=== ACTIVITY ===
Print the lines of the data, starting with the first, up to and including the line where "is RT_THREAD_RUNNING |" appears.

(Stored items)
==*==
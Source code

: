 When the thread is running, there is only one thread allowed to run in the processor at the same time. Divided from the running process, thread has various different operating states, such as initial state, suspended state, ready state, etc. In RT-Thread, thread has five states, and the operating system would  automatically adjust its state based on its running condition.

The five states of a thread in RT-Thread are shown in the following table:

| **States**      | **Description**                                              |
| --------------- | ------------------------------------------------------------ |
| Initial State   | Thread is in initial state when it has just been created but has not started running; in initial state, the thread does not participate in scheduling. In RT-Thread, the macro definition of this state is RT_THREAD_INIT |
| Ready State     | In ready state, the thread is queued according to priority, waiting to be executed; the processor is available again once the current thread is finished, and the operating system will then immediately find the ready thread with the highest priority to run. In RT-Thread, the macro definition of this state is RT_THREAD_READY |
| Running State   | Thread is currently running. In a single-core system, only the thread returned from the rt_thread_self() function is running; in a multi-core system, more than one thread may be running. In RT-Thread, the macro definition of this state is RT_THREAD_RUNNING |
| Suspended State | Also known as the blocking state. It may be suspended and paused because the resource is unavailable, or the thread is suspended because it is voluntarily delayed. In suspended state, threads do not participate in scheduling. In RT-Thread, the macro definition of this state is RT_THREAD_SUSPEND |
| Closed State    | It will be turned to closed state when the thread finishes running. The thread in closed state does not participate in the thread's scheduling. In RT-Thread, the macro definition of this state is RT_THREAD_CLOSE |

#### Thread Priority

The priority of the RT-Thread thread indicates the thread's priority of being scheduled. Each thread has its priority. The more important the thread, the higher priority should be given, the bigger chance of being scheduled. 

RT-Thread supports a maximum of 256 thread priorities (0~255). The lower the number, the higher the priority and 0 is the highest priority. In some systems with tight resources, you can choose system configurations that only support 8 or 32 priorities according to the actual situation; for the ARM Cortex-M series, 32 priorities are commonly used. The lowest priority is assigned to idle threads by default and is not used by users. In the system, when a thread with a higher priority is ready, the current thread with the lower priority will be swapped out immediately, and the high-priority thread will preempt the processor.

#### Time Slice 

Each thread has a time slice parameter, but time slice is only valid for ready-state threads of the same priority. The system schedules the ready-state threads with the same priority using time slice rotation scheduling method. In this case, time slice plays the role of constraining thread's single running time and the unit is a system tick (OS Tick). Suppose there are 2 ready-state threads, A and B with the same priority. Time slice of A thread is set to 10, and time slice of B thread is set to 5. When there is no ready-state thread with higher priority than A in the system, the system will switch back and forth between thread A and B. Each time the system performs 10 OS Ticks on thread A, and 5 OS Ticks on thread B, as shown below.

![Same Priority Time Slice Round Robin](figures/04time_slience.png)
==*==
=== REPLY TO THE TASK ===
Source code

: When the thread is running, there is only one thread allowed to run in the processor at the same time. Divided from the running process, thread has various different operating states, such as initial state, suspended state, ready state, etc. In RT-Thread, thread has five states, and the operating system would  automatically adjust its state based on its running condition.

The five states of a thread in RT-Thread are shown in the following table:

| **States**      | **Description**                                              |
| --------------- | ------------------------------------------------------------ |
| Initial State   | Thread is in initial state when it has just been created but has not started running; in initial state, the thread does not participate in scheduling. In RT-Thread, the macro definition of this state is RT_THREAD_INIT |
| Ready State     | In ready state, the thread is queued according to priority, waiting to be executed; the processor is available again once the current thread is finished, and the operating system will then immediately find the ready thread with the highest priority to run. In RT-Thread, the macro definition of this state is RT_THREAD_READY |
| Running State   | Thread is currently running. In a single-core system, only the thread returned from the rt_thread_self() function is running; in a multi-core system, more than one thread may be running. In RT-Thread, the macro definition of this state is RT_THREAD_RUNNING |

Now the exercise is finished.